Ellroy's father died soon after this, with his father's last words to him being, "Try to pick up every waitress who serves you."

Early career
After being expelled from high school, Ellroy then joined the U.S. Army for a short period of time. Upon enlisting in the US Army, Ellroy soon decided he did not belong there and convinced an army psychiatrist he was unfit for combat. He was discharged after three months.

Ellroy credits the public libraries of Los Angeles County as the basis of his writing. He shelved books at the public library. In a speech at the Library of Congress in 2019 he declared: "I am a product of the L.A. County Public Library System." During his teens and 20s, he drank heavily and abused Benzedrex inhalers. He was engaged in minor crimes (especially shoplifting, house-breaking, and burglary) and was often homeless. After serving some time in jail and suffering from pneumonia, during which he developed an abscess on his lung "the size of a large man's fist," Ellroy stopped drinking and began working as a golf caddie while pursuing writing. He later said, "Caddying was good tax-free cash and allowed me to get home by 2 p.m. and write books.... I caddied right up to the sale of my fifth book."

Relationships
On October 4, 1991, Ellroy married his second wife, writer and critic Helen Knode. The couple moved from California to Kansas City in 1995. In 2006, after their divorce, Ellroy returned to Los Angeles.

Literary career
In 1981, Ellroy published his first novel, Brown's Requiem, a detective story drawing on his experiences as a caddie. He then published Clandestine and Silent Terror (which was later published under the title Killer on the Road). Ellroy followed these three novels with the Lloyd Hopkins Trilogy. The novels are centered on Hopkins, a brilliant but disturbed LAPD robbery-homicide detective, and are set mainly in the 1980s.
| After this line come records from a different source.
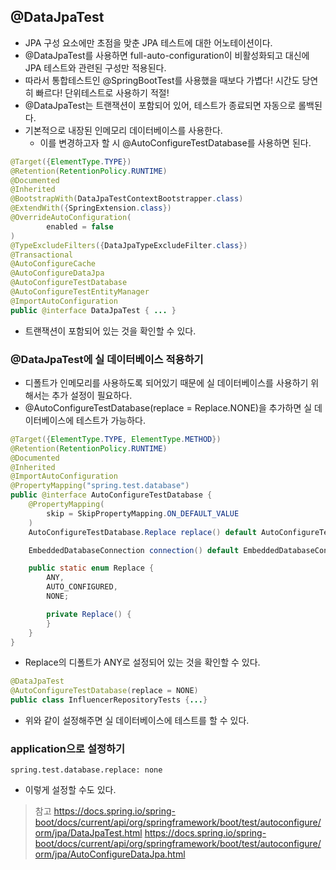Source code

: ## @DataJpaTest
- JPA 구성 요소에만 초점을 맞춘 JPA 테스트에 대한 어노테이션이다.
- @DataJpaTest를 사용하면 full-auto-configuration이 비활성화되고 대신에 JPA 테스트와 관련된 구성만 적용된다.
- 따라서 통합테스트인 @SpringBootTest를 사용했을 때보다 가볍다! 시간도 당연히 빠르다! 단위테스트로 사용하기 적절!
- @DataJpaTest는 트랜잭션이 포함되어 있어, 테스트가 종료되면 자동으로 롤백된다.
- 기본적으로 내장된 인메모리 데이터베이스를 사용한다.
    - 이를 변경하고자 할 시 @AutoConfigureTestDatabase를 사용하면 된다.
  
```java
@Target({ElementType.TYPE})
@Retention(RetentionPolicy.RUNTIME)
@Documented
@Inherited
@BootstrapWith(DataJpaTestContextBootstrapper.class)
@ExtendWith({SpringExtension.class})
@OverrideAutoConfiguration(
        enabled = false
)
@TypeExcludeFilters({DataJpaTypeExcludeFilter.class})
@Transactional
@AutoConfigureCache
@AutoConfigureDataJpa
@AutoConfigureTestDatabase
@AutoConfigureTestEntityManager
@ImportAutoConfiguration
public @interface DataJpaTest { ... }
```
- 트랜잭션이 포함되어 있는 것을 확인할 수 있다.

### @DataJpaTest에 실 데이터베이스 적용하기
- 디폴트가 인메모리를 사용하도록 되어있기 때문에 실 데이터베이스를 사용하기 위해서는 추가 설정이 필요하다.
- @AutoConfigureTestDatabase(replace = Replace.NONE)을 추가하면 실 데이터베이스에 테스트가 가능하다.

```java
@Target({ElementType.TYPE, ElementType.METHOD})
@Retention(RetentionPolicy.RUNTIME)
@Documented
@Inherited
@ImportAutoConfiguration
@PropertyMapping("spring.test.database")
public @interface AutoConfigureTestDatabase {
    @PropertyMapping(
        skip = SkipPropertyMapping.ON_DEFAULT_VALUE
    )
    AutoConfigureTestDatabase.Replace replace() default AutoConfigureTestDatabase.Replace.ANY;

    EmbeddedDatabaseConnection connection() default EmbeddedDatabaseConnection.NONE;

    public static enum Replace {
        ANY,
        AUTO_CONFIGURED,
        NONE;

        private Replace() {
        }
    }
}
```
- Replace의 디폴트가 ANY로 설정되어 있는 것을 확인할 수 있다.

```java
@DataJpaTest
@AutoConfigureTestDatabase(replace = NONE)
public class InfluencerRepositoryTests {...}
```
- 위와 같이 설정해주면 실 데이터베이스에 테스트를 할 수 있다.

### application으로 설정하기
```properties
spring.test.database.replace: none
```
- 이렇게 설정할 수도 있다.

> 참고
> https://docs.spring.io/spring-boot/docs/current/api/org/springframework/boot/test/autoconfigure/orm/jpa/DataJpaTest.html
> https://docs.spring.io/spring-boot/docs/current/api/org/springframework/boot/test/autoconfigure/orm/jpa/AutoConfigureDataJpa.html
He is a self-described recluse who possesses very few technological amenities, including television, and claims never to read contemporary books by other authors, aside from Joseph Wambaugh's The Onion Field, out of concern that they might influence his own. However, this does not mean that Ellroy does not read at all, as he claims in My Dark Places to have read at least two books a week growing up, eventually shoplifting more to satisfy his love of reading. He then goes on to say that he read works by Dashiell Hammett and Raymond Chandler.

Writing style
Hallmarks of his work include dense plotting and a relentlessly pessimistic—albeit moral—worldview. His work has earned Ellroy the nickname "Demon dog of American crime fiction."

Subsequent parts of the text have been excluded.